Prag – Alarmstimmung in Osteuropa: Tschechiens Präsident Petr Pavel hat kurz vor seiner Reise nach Italien in einem Interview mit der italienischen Zeitung Corriere Della Sera den Umfang der Hilfsgüter westlicher Staaten für die Ukraine als zu gering bezeichnet. So hätten sich auch ukrainische Beamte bereits beschwert, dass die Lieferungen nur schleppend vonstattengingen.

US-Hilfsmittel für Ukraine zu 96 Prozent aufgebraucht

Nicht nur, dass die Lieferungen zu langsam seien, die USA hätten bereits angekündigt, dass 96 Prozent ihrer für die zur Unterstützung im Ukraine-Krieg gedachten militärischen Mittel bereits aufgebraucht seien. „Sollten wir die Möglichkeit verpassen, unsere Unterstützung für die Ukraine aufrechtzuerhalten, könnte das nächste Jahr für Russland noch besser werden“, sagte Pavel im Interview.

Petr Pavel
Tschechiens Präsident Petr Pavel betont, der Westen müsse seine Unterstützung für die Ukraine noch einmal intensivieren. © Michael Kappeler/dpa

Der kommende Winter und die erlahmende Gegenoffensive der Ukraine könne Wladimir Putin die nötige Zeit verschaffen, das Land wieder aufzubauen und mehr Waffen, Munition und Soldaten zu beschaffen.
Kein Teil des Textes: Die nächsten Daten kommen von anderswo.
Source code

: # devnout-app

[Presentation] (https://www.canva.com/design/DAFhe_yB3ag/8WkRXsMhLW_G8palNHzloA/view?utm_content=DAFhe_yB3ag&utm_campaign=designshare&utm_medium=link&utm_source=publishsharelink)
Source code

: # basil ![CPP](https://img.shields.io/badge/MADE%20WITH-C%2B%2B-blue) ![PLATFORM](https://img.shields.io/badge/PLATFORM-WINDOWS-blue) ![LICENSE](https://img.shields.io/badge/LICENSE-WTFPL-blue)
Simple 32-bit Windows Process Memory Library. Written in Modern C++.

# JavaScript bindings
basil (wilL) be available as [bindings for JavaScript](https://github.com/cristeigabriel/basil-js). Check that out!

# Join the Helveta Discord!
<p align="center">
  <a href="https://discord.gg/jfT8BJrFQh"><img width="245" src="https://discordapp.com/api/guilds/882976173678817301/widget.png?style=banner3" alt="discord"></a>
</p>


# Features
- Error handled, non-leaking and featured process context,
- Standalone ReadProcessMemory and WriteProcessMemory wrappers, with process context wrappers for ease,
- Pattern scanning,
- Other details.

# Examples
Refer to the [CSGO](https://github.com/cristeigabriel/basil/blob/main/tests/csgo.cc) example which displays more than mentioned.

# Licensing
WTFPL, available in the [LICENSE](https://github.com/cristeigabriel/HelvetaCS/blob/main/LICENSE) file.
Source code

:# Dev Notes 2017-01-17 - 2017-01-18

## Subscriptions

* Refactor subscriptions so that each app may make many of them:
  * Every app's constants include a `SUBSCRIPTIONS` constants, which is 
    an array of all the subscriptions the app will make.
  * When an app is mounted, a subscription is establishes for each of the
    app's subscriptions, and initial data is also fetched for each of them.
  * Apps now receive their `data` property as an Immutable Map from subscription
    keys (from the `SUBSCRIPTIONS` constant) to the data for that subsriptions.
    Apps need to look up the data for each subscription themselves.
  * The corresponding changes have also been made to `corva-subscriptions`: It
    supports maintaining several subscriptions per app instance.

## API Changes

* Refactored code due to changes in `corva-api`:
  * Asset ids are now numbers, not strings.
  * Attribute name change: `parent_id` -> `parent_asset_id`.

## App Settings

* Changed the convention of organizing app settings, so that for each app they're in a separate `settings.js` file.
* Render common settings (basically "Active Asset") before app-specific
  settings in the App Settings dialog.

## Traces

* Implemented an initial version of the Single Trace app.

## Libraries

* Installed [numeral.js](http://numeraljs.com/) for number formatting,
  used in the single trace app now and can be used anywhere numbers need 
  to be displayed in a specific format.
Die Ukraine, in der ein großer Teil der Infrastruktur zerstört wurde, sehe einem harten Winter entgegen, der vor allem die Bevölkerung schwer treffen werde. „Wir haben keine andere Wahl, als der Ukraine alles zu geben, was sie braucht, um ihre Mission zur Wiederherstellung der Souveränität und Kontrolle ihrer Grenzen erfolgreich zu erfüllen.“

Ausbleiben deutscher Raketen sorgt für Unsicherheit in der Ukraine

Im Besonderen hebt Pavel die Rolle Deutschlands bei den ausbleibenden Lieferungen hervor. Während Staaten wie Frankreich und Großbritannien bereits Raketen in die Ukraine geliefert haben sollen, habe „Berlin noch nicht entschieden, ob es diese Raketen liefern soll oder nicht“. Das sorge auf Seiten der Ukraine für Unsicherheiten in der militärischen Planung.

Im Gegensatz dazu würden die Partner Russlands über große Waffen- und Munitionsbestände verfügen. So hätte alleine Nordkorea ein Potenzial von einer Million Artilleriegeschosse. „Aber ich glaube weiterhin daran, dass wir die Fähigkeit haben, Dinge zu verändern“, so Pavel.

Russland macht Fortschritte trotz hoher Verluste

Die Einschätzung, dass Russland im Ukraine-Krieg die Oberhand gewinnen könnte, ist im Kontext der herbsten Verluste Russlands seit Beginn des Angriffskriegs durchaus überraschend. Die Schlachten um die Stadt Awdijiwka waren aber nicht nur von Verlusten für Russland gekennzeichnet. Russische Soldaten konnten auch einige Fortschritte in Richtung der strategisch wichtigen Stadt machen.

Pavel fügt noch hinzu, dass der Krieg in Israel auch zu Russlands Vorteil werden könne, da dieser die Aufmerksamkeit westlicher Staaten auf sich ziehe. Auch Wolodymyr Selenskyjs Solidarität mit Israel könnte einigen Staaten sauer aufstoßen und die Unterstützung für die Ukraine weiter schmälern. (nhi)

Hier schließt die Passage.